Caminhoneiro que matou estudante dirigia a 130 km/h e drogado
Denúncia do Ministério Público do Estado de São Paulo aponta “extrema gravidade” na conduta do caminhoneiro Matheus Henrique Poly Garcia

Acusado de atropelar e matar a estudante Joyce Muraoka, de 19 anos, o caminhoneiro Matheus Henrique Poly Garcia teve o pedido de liberdade provisória contestado pelo Ministério Público de São Paulo (MPSP). A Promotoria defendeu a manutenção da prisão preventiva e classificou o caso como de “extrema gravidade”, citando que o motorista dirigia em alta velocidade, na contramão e sob efeito de álcool e cocaína antes do acidente.
Segundo a denúncia, já aceita pela Justiça, Matheus dirigia o caminhão a cerca de 130 km/h pela Rodovia José Edgard Carneiro (SP-193), em Jacupiranga, no interior de São Paulo, em um trecho onde o limite máximo permitido era de 40 km/h. De acordo com o MPSP, além da velocidade considerada excessiva, o motorista trafegava na contramão no momento do atropelamento.
O acidente aconteceu na noite do dia 5 de maio, quando a estudante Joyce Muraoka, de 19 anos, aguardava em um ponto de ônibus a caminho da faculdade. Um homem de 45 anos também foi atingido e ficou gravemente ferido.
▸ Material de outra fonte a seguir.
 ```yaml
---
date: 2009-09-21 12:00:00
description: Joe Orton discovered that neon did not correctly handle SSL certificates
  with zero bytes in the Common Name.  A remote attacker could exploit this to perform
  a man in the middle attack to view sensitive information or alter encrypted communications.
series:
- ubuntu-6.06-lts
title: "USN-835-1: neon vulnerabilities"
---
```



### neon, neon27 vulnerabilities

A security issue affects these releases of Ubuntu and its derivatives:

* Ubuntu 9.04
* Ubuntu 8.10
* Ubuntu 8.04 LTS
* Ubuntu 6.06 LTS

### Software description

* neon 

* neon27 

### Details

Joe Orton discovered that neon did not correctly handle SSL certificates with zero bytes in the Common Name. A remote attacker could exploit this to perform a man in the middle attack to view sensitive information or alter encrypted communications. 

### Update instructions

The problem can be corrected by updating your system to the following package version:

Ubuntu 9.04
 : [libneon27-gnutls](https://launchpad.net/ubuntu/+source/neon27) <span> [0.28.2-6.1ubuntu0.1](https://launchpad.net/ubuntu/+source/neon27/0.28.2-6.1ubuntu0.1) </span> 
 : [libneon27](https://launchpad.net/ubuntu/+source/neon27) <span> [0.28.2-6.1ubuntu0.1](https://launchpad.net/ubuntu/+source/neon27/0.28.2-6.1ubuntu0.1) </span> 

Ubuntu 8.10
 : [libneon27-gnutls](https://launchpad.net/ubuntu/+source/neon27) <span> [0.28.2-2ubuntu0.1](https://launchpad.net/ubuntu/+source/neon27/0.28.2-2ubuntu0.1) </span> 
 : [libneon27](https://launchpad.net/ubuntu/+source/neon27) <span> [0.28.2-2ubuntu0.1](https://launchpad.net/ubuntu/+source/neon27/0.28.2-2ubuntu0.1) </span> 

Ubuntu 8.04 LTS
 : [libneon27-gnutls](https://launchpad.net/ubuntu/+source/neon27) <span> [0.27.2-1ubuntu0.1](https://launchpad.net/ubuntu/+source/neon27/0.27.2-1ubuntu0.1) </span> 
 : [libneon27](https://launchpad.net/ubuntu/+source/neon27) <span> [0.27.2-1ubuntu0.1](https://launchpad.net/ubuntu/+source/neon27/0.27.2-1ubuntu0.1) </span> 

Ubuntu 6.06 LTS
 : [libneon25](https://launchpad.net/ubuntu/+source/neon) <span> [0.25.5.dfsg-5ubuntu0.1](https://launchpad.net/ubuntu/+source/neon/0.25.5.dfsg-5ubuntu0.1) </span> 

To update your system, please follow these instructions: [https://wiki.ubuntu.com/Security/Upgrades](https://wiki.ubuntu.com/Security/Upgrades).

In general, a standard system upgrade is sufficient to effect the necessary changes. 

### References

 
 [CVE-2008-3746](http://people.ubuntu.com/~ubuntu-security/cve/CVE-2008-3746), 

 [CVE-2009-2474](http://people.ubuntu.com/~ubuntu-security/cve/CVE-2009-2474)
Na manifestação enviada à Justiça, o MPSP ainda afirma que o caminhoneiro dirigia sob efeito de álcool e cocaína. A decisão destaca que a combinação entre alta velocidade, direção irregular e uso de substâncias teria aumentado de forma significativa o risco provocado pelo motorista na rodovia. As informações são do Metrópoles.
O acidente
O acidente aconteceu na noite do dia 5 de maio, na Rodovia José Edgard Carneiro (SP-193), na altura de Jacupiranga, no interior de São Paulo. A estudante Joyce Muraoka, de 19 anos, aguardava em um ponto de ônibus quando foi atingida pelo caminhão.
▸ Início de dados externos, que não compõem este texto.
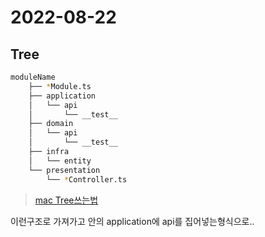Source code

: # 2022-08-22

## Tree

```bash
moduleName
    ├── *Module.ts
    ├── application
    │   └── api
    │       └── __test__
    ├── domain
    │   └── api
    │       └── __test__
    ├── infra
    │   └── entity
    └── presentation
        └── *Controller.ts
```

> [mac Tree쓰는법](https://jsikim1.tistory.com/146)

이런구조로 가져가고 안의 application에 api를 집어넣는형식으로..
Além da jovem, um homem de 45 anos foi atropelado. As duas vítimas foram socorridas e levadas ao hospital de Eldorado (SP), mas Joyce não resistiu aos ferimentos e morreu após dar entrada na unidade.
Dias depois, vídeos divulgados pela Polícia Civil mostraram o caminhoneiro Matheus Henrique Poly Garcia ingerindo bebida alcoólica enquanto dirigia pouco antes do acidente. As imagens foram anexadas à investigação.
O motorista, de 37 anos, foi preso no dia 7 de maio, na cidade de Piedade, também no interior paulista. Ele foi indiciado por homicídio doloso consumado e homicídio doloso tentado, quando há entendimento de que o condutor assumiu o risco de provocar o resultado.
O passageiro do caminhão, um jovem, de 19 anos, que acompanhava Matheus no momento do trajeto, prestou depoimento à Delegacia Seccional de Jacupiranga e foi liberado em seguida.
Caminhoneiro bebeu enquanto dirigia
Imagens divulgadas pela Polícia Civil também passaram a ser peças centrais da investigação. Os vídeos, anexados ao inquérito ajudaram a desmontar a primeira versão apresentada por Matheus Henrique Poly Garcia às autoridades.
Segundo o MPSP, o caminhoneiro tentou atribuir a direção do veículo ao ajudante, Eduardo, que estava no banco do passageiro no momento do acidente. As gravações, porém, mostraram que era o próprio Matheus quem conduzia o caminhão pouco antes do atropelamento.
Nas imagens, o motorista aparece ingerindo bebidas alcoólicas diretamente da garrafa enquanto dirigia. Os vídeos também registram o caminhoneiro conduzindo o veículo de maneira considerada imprudente, com os pés apoiados no console e na janela da cabine, além do som em volume alto durante o trajeto.
Matheus Henrique Poly Garcia foi denunciado por homicídio doloso, quando há entendimento de que o motorista assumiu o risco de matar, e também por tentativa de homicídio, devido aos ferimentos causados na segunda vítima atingida pelo caminhão.
Procurada pelo Metrópoles, a defesa de Matheus Henrique Poly Garcia afirmou que não irá se manifestar sobre o caso. A advogada Amanda Faga da Silva informou que decidiu não prestar esclarecimentos “em respeito às famílias da vítima e do meu cliente”.